Durante el confinamiento, después de los aplausos a los sanitarios, se quedaban algunos vecinos a charlar de balcón a balcón. Yo los observaba igual que a actores de teatro. Con qué fruición pronunciaban los adjetivos o adornaban sus exclamaciones con los brazos, tanto mujeres con batas de forro polar como hombres con camisetas imperio. Se les veía a gusto, parloteando con la olla al fuego o el mando de la tele en la mano, con tal ansia de hablarse en persona que olvidaban el pudor de ventilar sus intimidades.
Pensé en ellos cuando la masa se volvió a meter en una lata de sardinas para celebrar el fin del estado de alarma. El predecible efecto sacacorchos se concretaba en una exhibición de euforia al recuperar la libertad de movimiento a través de tipos y tipas muy ufanos de representar la imprudencia. No tardaron en llegar los lamentos de quienes profetizaron que la pandemia nos haría mejores. Según los pensadores que han analizado su impacto, esta nos dejará una buena cicatriz en algún rincón del ser, el público y el privado, porque una crisis mortal nos ha pasado por encima, colapsando el mundo. No obstante, el espíritu extrovertido, espoleado por el hartazgo, se apresura a celebrar. Lo que sea. Y a bailar la conga, fundiéndose entre la multitud, ese existir mediante los otros.
Empiezan a recuperarse las tertulias de café, las partidas de mus y el té con pastas en las ciudades de provincias. Los primos, sobrinos y cuñados ya pueden derramar juntos el cava sobre el mantel. Pero también se irá rompiendo una de las pocas costumbres benévolas que nos dejó todo esto: cenar a las ocho y media, regresar a las once y empezar de nuevo la noche. Volverán las dobles filas, los abrazos falsos y los besos mojados.

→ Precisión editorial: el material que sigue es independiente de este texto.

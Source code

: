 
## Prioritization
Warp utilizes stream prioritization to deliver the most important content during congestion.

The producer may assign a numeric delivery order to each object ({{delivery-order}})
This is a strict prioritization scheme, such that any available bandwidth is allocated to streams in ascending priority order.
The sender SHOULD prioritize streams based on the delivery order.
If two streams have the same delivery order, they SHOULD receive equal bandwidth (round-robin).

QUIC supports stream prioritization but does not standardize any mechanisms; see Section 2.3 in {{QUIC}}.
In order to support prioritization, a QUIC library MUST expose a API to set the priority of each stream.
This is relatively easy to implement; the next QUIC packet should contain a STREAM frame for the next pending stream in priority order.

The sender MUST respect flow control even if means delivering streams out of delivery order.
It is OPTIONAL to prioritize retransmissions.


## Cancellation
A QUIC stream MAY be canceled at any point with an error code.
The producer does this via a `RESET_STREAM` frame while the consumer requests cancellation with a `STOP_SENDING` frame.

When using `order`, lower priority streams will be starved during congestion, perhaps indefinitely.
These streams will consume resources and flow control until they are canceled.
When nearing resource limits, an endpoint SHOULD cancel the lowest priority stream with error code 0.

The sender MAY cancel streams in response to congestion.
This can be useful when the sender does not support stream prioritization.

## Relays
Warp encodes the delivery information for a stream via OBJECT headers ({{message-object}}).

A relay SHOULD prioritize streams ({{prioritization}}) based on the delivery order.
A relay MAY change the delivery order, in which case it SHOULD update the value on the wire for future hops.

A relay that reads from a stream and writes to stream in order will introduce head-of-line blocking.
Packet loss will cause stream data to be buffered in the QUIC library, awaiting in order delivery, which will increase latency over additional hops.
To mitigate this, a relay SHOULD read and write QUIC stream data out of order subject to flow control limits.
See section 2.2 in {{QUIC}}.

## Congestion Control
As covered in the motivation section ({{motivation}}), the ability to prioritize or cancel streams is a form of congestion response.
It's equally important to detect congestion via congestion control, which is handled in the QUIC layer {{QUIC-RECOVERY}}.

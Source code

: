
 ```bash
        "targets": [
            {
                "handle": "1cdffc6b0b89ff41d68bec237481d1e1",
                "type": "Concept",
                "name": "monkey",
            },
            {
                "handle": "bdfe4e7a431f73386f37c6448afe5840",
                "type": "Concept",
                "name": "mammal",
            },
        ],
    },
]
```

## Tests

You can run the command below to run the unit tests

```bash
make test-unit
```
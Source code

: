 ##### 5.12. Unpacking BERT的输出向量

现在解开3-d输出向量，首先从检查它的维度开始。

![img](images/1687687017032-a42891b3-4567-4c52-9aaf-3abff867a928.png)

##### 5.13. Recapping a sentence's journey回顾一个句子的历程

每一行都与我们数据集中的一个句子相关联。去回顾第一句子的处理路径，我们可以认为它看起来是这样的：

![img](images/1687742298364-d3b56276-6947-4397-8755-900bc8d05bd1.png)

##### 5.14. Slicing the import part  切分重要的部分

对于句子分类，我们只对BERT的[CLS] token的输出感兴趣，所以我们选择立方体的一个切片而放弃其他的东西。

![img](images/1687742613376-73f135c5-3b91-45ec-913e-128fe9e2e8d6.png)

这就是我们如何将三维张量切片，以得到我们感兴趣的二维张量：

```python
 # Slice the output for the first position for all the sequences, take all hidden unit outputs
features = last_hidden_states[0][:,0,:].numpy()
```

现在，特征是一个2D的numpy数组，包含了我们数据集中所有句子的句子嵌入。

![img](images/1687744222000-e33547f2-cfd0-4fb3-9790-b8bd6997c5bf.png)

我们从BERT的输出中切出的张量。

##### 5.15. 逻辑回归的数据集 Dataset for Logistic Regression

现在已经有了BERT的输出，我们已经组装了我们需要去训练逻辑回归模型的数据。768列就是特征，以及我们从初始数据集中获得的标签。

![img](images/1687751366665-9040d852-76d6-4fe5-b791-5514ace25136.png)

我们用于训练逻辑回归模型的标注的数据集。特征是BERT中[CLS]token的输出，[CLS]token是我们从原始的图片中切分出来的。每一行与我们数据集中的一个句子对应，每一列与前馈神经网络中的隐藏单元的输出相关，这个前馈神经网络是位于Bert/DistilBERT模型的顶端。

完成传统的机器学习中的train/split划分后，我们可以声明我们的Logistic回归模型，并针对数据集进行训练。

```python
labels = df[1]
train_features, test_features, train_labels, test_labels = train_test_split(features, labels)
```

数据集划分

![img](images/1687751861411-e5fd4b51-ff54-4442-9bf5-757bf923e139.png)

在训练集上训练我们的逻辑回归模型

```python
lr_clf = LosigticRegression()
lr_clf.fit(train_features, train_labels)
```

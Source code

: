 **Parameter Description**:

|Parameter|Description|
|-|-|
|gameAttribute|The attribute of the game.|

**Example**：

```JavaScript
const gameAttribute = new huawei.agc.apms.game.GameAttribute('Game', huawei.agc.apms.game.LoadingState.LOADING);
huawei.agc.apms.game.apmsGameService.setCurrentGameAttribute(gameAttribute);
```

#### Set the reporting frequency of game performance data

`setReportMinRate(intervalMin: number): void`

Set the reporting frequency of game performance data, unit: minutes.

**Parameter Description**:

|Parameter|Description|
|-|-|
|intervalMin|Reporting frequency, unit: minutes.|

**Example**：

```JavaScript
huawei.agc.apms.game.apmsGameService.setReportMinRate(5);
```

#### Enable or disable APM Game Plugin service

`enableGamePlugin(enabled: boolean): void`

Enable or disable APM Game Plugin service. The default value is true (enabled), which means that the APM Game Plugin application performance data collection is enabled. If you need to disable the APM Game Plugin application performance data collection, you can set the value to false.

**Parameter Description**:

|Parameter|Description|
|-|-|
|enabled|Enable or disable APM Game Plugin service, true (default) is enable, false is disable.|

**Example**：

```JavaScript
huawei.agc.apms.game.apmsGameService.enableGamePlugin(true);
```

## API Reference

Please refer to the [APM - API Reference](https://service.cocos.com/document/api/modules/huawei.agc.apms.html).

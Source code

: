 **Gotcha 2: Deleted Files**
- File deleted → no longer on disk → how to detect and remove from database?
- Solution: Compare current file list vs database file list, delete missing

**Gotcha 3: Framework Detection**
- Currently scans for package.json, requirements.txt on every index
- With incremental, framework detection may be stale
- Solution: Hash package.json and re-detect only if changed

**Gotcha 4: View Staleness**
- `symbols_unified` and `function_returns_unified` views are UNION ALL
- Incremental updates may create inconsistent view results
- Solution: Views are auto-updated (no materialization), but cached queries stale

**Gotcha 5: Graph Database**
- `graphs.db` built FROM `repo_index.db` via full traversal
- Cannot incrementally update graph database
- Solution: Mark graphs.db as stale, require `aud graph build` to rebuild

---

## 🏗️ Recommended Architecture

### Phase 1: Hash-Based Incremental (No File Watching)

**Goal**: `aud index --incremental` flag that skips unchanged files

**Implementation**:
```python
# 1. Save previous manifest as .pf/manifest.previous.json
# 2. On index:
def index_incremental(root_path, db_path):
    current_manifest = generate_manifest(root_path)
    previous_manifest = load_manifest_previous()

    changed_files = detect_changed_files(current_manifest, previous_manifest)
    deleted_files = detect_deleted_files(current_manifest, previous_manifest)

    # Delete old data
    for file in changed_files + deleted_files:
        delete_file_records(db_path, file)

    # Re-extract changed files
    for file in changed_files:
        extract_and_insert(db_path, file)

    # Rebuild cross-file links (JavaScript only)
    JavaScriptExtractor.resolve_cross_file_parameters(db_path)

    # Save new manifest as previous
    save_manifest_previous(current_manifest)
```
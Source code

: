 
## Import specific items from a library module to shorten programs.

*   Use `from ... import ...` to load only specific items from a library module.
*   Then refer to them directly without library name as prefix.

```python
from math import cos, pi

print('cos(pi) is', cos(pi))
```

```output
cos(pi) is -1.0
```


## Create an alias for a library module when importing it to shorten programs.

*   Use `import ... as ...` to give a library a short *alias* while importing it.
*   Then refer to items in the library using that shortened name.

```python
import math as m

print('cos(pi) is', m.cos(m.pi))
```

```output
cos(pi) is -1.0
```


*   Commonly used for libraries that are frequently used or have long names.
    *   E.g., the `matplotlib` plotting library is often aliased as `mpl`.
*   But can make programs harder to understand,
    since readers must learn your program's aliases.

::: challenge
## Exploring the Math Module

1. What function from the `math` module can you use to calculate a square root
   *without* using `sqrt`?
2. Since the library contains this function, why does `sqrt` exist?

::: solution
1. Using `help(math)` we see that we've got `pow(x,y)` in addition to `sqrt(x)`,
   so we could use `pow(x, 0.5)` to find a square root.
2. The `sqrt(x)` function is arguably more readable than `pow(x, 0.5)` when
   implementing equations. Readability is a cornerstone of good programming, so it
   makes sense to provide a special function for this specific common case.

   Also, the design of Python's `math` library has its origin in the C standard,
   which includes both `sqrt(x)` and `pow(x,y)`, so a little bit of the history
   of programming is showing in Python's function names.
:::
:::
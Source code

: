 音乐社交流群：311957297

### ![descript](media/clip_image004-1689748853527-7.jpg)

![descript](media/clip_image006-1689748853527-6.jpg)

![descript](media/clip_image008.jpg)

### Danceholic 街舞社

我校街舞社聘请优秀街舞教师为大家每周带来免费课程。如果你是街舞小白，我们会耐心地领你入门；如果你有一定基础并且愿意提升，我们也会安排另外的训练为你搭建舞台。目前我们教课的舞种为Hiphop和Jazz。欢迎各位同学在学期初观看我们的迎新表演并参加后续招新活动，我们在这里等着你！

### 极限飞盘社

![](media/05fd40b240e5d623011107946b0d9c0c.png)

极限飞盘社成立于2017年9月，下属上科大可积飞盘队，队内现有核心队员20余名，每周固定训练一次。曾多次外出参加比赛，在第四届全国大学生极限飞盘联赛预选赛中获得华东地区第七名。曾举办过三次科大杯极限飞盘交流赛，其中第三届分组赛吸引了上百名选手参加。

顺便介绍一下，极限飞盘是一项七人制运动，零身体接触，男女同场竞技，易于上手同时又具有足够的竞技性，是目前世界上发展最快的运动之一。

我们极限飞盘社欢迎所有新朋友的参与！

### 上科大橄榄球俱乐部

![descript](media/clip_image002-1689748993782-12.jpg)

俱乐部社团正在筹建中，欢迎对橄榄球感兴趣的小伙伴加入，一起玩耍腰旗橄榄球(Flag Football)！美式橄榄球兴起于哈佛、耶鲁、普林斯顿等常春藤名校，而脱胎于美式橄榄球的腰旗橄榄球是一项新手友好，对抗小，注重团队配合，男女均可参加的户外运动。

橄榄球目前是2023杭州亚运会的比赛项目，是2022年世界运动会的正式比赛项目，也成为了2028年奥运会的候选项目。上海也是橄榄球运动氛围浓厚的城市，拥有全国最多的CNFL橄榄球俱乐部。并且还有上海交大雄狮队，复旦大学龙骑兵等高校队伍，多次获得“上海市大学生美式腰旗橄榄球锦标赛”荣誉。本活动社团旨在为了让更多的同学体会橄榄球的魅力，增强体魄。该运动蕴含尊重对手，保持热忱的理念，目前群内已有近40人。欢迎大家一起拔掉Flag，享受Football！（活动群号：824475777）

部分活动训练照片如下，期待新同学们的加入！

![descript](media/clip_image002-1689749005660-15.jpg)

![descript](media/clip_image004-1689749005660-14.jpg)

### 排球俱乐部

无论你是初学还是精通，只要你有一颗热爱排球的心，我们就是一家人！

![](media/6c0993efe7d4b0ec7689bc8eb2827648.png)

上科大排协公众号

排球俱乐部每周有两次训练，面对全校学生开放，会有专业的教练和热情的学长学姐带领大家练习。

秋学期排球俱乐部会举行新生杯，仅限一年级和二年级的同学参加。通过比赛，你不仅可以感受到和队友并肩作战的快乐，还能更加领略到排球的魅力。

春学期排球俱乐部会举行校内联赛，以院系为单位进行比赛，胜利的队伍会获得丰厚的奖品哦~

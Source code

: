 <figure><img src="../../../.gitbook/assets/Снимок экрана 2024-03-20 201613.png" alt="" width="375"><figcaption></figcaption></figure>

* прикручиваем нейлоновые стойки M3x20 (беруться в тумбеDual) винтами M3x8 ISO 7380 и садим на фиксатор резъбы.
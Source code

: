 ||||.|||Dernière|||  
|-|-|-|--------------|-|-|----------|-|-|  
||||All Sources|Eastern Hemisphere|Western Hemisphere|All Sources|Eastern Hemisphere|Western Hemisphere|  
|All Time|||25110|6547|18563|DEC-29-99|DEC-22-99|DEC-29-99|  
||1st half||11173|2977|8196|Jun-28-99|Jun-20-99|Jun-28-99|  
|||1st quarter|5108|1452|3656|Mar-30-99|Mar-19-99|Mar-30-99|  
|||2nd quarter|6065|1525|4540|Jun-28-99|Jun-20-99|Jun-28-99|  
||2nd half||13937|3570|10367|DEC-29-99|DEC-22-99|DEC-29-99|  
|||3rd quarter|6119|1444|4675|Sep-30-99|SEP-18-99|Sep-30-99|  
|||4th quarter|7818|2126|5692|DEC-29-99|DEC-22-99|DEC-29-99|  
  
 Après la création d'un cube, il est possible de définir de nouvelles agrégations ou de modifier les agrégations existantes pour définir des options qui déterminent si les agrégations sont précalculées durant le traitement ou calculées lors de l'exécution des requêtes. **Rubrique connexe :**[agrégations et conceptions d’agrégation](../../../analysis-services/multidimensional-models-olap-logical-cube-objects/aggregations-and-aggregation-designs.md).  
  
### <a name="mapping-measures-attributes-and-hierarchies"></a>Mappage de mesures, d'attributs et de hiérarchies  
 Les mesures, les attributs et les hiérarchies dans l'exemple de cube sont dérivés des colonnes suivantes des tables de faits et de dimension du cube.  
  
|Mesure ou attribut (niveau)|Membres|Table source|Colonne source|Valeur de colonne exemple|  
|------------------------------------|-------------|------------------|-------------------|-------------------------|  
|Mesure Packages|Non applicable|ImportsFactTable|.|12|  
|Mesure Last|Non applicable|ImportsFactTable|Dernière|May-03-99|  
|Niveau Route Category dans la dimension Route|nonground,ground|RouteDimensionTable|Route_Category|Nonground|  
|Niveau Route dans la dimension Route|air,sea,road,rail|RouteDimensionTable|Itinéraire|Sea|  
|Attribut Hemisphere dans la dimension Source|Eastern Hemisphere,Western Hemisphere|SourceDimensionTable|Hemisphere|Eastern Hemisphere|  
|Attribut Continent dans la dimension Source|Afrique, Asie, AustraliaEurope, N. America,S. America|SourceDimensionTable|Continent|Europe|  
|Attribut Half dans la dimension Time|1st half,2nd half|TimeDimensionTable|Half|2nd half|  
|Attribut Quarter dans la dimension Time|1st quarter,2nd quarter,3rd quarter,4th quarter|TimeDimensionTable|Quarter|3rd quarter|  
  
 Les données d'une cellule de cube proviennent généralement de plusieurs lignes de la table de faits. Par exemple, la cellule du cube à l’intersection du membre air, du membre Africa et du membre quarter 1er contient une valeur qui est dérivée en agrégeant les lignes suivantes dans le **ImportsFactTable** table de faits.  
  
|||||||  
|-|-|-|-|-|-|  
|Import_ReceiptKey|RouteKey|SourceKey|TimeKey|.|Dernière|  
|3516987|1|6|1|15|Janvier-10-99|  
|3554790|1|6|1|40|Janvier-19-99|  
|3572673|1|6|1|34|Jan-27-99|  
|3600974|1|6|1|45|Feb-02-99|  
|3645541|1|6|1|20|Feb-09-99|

Socializaremos más, aunque no olvidaremos que durante un año apenas hemos tenido ganas de hablar con cuatro gatos, los mismos que nos han curado con su voz alguna noche de perros. Con ellos hemos compartido una intimidad que no se pliega a ningún toque de queda, sí, los grandes afectos han salido fortalecidos de esta media soledad. “¿Imaginas si al terminar la reclusión obligada todo volviera a ser como antes, cegados por la socialidad perdida, y no pudiéramos quedarnos con la atención recuperada?”, reflexiona Remedios Zafra en Frágiles. Cartas sobre la ansiedad y la esperanza en la nueva cultura (Anagrama), además de intuir el apabullamiento de miles de tareas minúsculas sobre las aceras recalentadas. Es un temor fundado: nuevos pastores excitan a su aborregada multitud en nombre de una falsa libertad.